Tally up the lines below that contain the word "tree" and give the total alone.

----

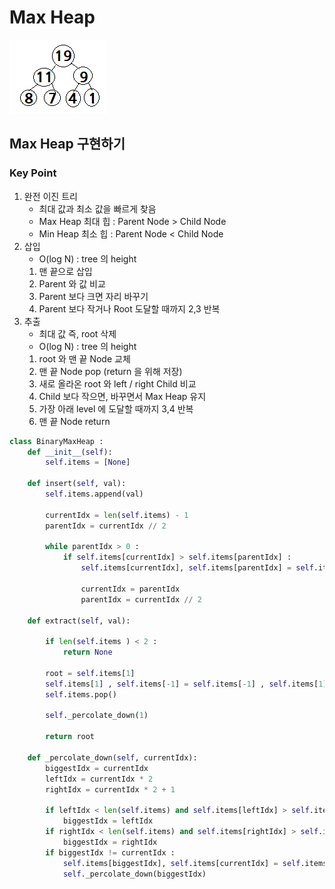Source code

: # Max Heap
![img.png](assets/img_maxheap.png)
## Max Heap 구현하기
### Key Point
1. 완전 이진 트리
   - 최대 값과 최소 값을 빠르게 찾음
   - Max Heap 최대 힙 : Parent Node > Child Node
   - Min Heap 최소 힙 : Parent Node < Child Node
2. 삽입
    - O(log N) : tree 의 height
   1. 맨 끝으로 삽입
   2. Parent 와 값 비교
   3. Parent 보다 크면 자리 바꾸기
   4. Parent 보다 작거나 Root 도달할 때까지 2,3 반복 
3. 추출
   - 최대 값 즉, root 삭제
   - O(log N) : tree 의 height
   1. root 와 맨 끝 Node 교체
   2. 맨 끝 Node pop (return 을 위해 저장)
   3. 새로 올라온 root 와 left / right Child 비교
   4. Child 보다 작으면, 바꾸면서 Max Heap 유지
   5. 가장 아래 level 에 도달할 때까지 3,4 반복
   6. 맨 끝 Node return
```python
class BinaryMaxHeap :
    def __init__(self):
        self.items = [None]

    def insert(self, val):
        self.items.append(val)

        currentIdx = len(self.items) - 1
        parentIdx = currentIdx // 2

        while parentIdx > 0 :
            if self.items[currentIdx] > self.items[parentIdx] :
                self.items[currentIdx], self.items[parentIdx] = self.items[parentIdx], self.items[currentIdx]

                currentIdx = parentIdx
                parentIdx = currentIdx // 2

    def extract(self, val):

        if len(self.items ) < 2 :
            return None

        root = self.items[1]
        self.items[1] , self.items[-1] = self.items[-1] , self.items[1]
        self.items.pop()

        self._percolate_down(1)

        return root

    def _percolate_down(self, currentIdx):
        biggestIdx = currentIdx
        leftIdx = currentIdx * 2
        rightIdx = currentIdx * 2 + 1

        if leftIdx < len(self.items) and self.items[leftIdx] > self.items[biggestIdx] :
            biggestIdx = leftIdx
        if rightIdx < len(self.items) and self.items[rightIdx] > self.items[biggestIdx] :
            biggestIdx = rightIdx
        if biggestIdx != currentIdx :
            self.items[biggestIdx], self.items[currentIdx] = self.items[currentIdx], self.items[biggestIdx]
            self._percolate_down(biggestIdx)
```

----

### Exercise result
2